Kann ein einziges Kinderzimmer Tausende Euro wert sein? Was für viele wie eine unbedeutende Frage klingt, wurde für einen Vater zum erbitterten Rechtsstreit um Kindergeld. Als seine Tochter für ein Auslandsstudium die Koffer packte, drohte der Anspruch zu zerplatzen – doch der Bundesfinanzhof wagte einen überraschenden Blick hinter die Kulissen der Bürokratie.

Übersicht

Abschied im Kinderzimmer: Studentin packt Koffer für Auslandsstudium. Auszug mit Folgen für Wohnsitz und Kindergeld.
Laut BFH-Urteil ist das Kinderzimmer entscheidend, um den Kindergeldanspruch bei einem Auslandsstudium zu sichern. | Symbolbild: KI generiertes Bild

Das Wichtigste: Kurz & knapp

  • BFH-Urteil (vom 20. Februar 2025, Az.: III R 32/23): Kindergeld-Anspruch bei Auslandsstudium bleibt, wenn das Kind über 50% der ausbildungsfreien Zeiten im deutschen Elternhaus verbringt.
  • Wenn Voraussetzungen an nur einem Tag erfüllt waren, wird Kindergeld für den ganzen Monat gezahlt (Monatsprinzip).
  • Übergangszeiten von max. vier Monaten zwischen Ausbildungsabschnitten im Ausland zählen wie Ferien und stärken den Inlandswohnsitz.
  • Weder ein mehrjähriger Auslandsplan noch eine eigene Wohnung beenden automatisch den Inlandswohnsitz; zwei Wohnsitze sind möglich.
  • Für die Wohnsitzbeurteilung ist eine Gesamtschau des ersten Studienjahres entscheidend. Eltern sollten Heimataufenthalte dokumentieren und auf das BFH-Urteil verweisen.

BFH-Urteil: Wann das Kinderzimmer den Kindergeldanspruch sichert

Für den Vater von Tochter T. war die Welt zunächst in Ordnung. Seine Tochter, 1999 geboren, hatte nach der Schule den Sprung ins Ausland gewagt und absolvierte seit September 2018 ein Freiwilliges Soziales Jahr (FSJ) in einem Land außerhalb Europas, im Urteil nur „B“ genannt. Der Vater unterstützte sie und erhielt weiterhin Kindergeld. Doch dann schmiedete T. Pläne für ihre Zukunft: Sie bewarb sich an einer Universität im selben Land und erhielt bereits im März 2019 die Zusage für einen Studienplatz. Nach dem Ende ihres FSJ am 30. Juni 2019 kehrte sie für den Sommer nach Hause zurück. Vom 6. Juli bis zum 21. August verbrachte sie die Zeit in ihrem alten Kinderzimmer, das ihr im elterlichen Haus weiterhin zur Verfügung stand.

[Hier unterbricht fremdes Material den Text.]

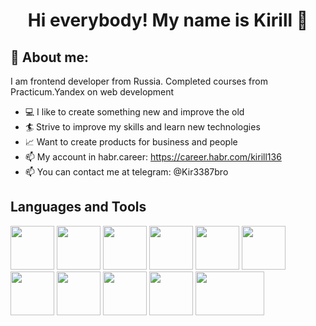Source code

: <div align="center">
  
# Hi everybody! My name is Kirill 👋
</div>

## 📆 About me:
I am frontend developer from Russia. Completed courses from Practicum.Yandex on web development
- 💻 I like to create something new and improve the old
- 🏄 Strive to improve my skills and learn new technologies
- 📈 Want to create products for business and people
- 📫 My account in habr.career: https://career.habr.com/kirill136
- 📫 You can contact me at telegram: @Kir3387bro
  
## Languages and Tools
<img src="https://github.com/Kirill-FD/Kirill-FD/assets/120019115/44fd6571-133f-4a56-b35b-8bce0cc49e7b" width="70px" height="70px"> <img src="https://github.com/Kirill-FD/Kirill-FD/assets/120019115/5c123b74-f634-4b1f-9b7f-05a643bf9943" width="70px" height="70px"> <img src="https://github.com/Kirill-FD/Kirill-FD/assets/120019115/be14b34b-0991-41dc-8b3e-3c32b82a1de0" width="70px" height="70px"> <img src="https://github.com/Kirill-FD/Kirill-FD/assets/120019115/0828a014-a10f-4b1f-8334-f69e1b4c6320" width="70px" height="70px"> <img src="https://github.com/Kirill-FD/Kirill-FD/assets/120019115/2e1ed176-1444-4b0b-b51f-c3783dbfa3c6" width="70px" height="70px"> <img src="https://github.com/Kirill-FD/Kirill-FD/assets/120019115/75b3d40d-93a8-43b3-8ec9-e195670d05d2" width="70px" height="70px"> <img src="https://github.com/Kirill-FD/Kirill-FD/assets/120019115/3715d802-c7f3-47fa-9de5-af001c284b3c" width="70px" height="70px"> <img src="https://github.com/Kirill-FD/Kirill-FD/assets/120019115/b538349f-2336-4d83-a8d3-288b3e9a8a3d" width="70px" height="70px"> <img src="https://github.com/Kirill-FD/Kirill-FD/assets/120019115/c37d38c7-c6c3-410a-a2ce-d2fe634ce294" width="70px" height="70px"> <img src="https://github.com/Kirill-FD/Kirill-FD/assets/120019115/ba417c24-d89c-4d19-a5a4-d788d1e007be" width="70px" height="70px"> <img src="https://github.com/Kirill-FD/Kirill-FD/assets/120019115/7d42267c-1344-46d8-b018-cb1066eb9c26" width="110px" height="70px">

Ende August packte T. erneut ihre Koffer, um ihr Studium zu beginnen, das am 24. Oktober starten sollte. Im Land B. wohnte sie zunächst bei ihrem Freund, mit dem sie gemeinsam eine Wohnung suchte. Dieser mietete schließlich Ende August eine Wohnung an, zunächst für ein Jahr. Für die Familienkasse in Deutschland war dieser Schritt der Tropfen, der das Fass zum Überlaufen brachte. Mitten im Sommer, am 12. Juli 2019, hatte sie bereits die Kindergeldfestsetzung ab August aufgehoben. Ein neuer Antrag des Vaters wurde Ende August endgültig abgelehnt. Die Begründung: T. habe ihren Wohnsitz nicht mehr in Deutschland. Ihr Leben finde nun im Ausland statt. Der juristische Streit um das Kindergeld für die Monate August bis November 2019 begann – ein Kampf, der den Vater durch alle Instanzen bis vor den Bundesfinanzhof (BFH) führen sollte und eine Frage aufwarf, die viele Eltern betrifft: Wann reißt die Verbindung zum deutschen Zuhause so sehr ab, dass der Anspruch auf Kindergeld erlischt?

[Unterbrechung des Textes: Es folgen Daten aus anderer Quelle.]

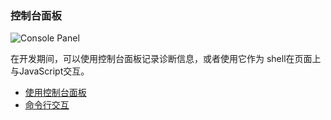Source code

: ### 控制台面板

![Console Panel](https://developers.google.cn/web/tools/chrome-devtools/images/panels/console.png)

在开发期间，可以使用控制台面板记录诊断信息，或者使用它作为 shell在页面上与JavaScript交互。

- [使用控制台面板](https://developers.google.cn/web/tools/chrome-devtools/console/)
- [命令行交互](https://developers.google.cn/web/tools/chrome-devtools/console/)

Die Gretchenfrage des Kindergelds: Was genau ist ein „Wohnsitz“?

Im Zentrum dieses Falles steht eine auf den ersten Blick simple Frage: Wo hat Tochter T. ihren Wohnsitz? Doch im Steuerrecht ist „Wohnsitz“ mehr als nur eine Meldeadresse. Der Anspruch auf Kindergeld ist eng an diese Frage geknüpft. Das Gesetz, genauer § 63 Absatz 1 des Einkommensteuergesetzes (EStG), ist hier eindeutig: Für Kinder, die ihren Wohnsitz oder ihren „gewöhnlichen Aufenthalt“ außerhalb der Europäischen Union oder des Europäischen Wirtschaftsraums haben, wird grundsätzlich kein Kindergeld gezahlt.

Hier kommt § 8 der Abgabenordnung (AO) ins Spiel, der den juristischen Begriff des Wohnsitzes definiert. Einen Wohnsitz hat jemand dort, wo er eine Wohnung unter Umständen innehat, die darauf schließen lassen, dass er sie beibehalten und benutzen wird. Es geht also nicht nur um den Besitz eines Schlüssels. Es geht um die Absicht, einen Ort als Lebensmittelpunkt oder zumindest als festen Rückzugsort zu nutzen. Man kann das mit einem Musiker auf einer langen Welttournee vergleichen: Auch wenn er monatelang in Hotelzimmern auf der ganzen Welt lebt, hat er seinen „Wohnsitz“ immer noch in der Wohnung, in die er zwischen den Tourneen zurückkehrt, wo seine persönlichen Dinge sind und die er als seine Basis betrachtet.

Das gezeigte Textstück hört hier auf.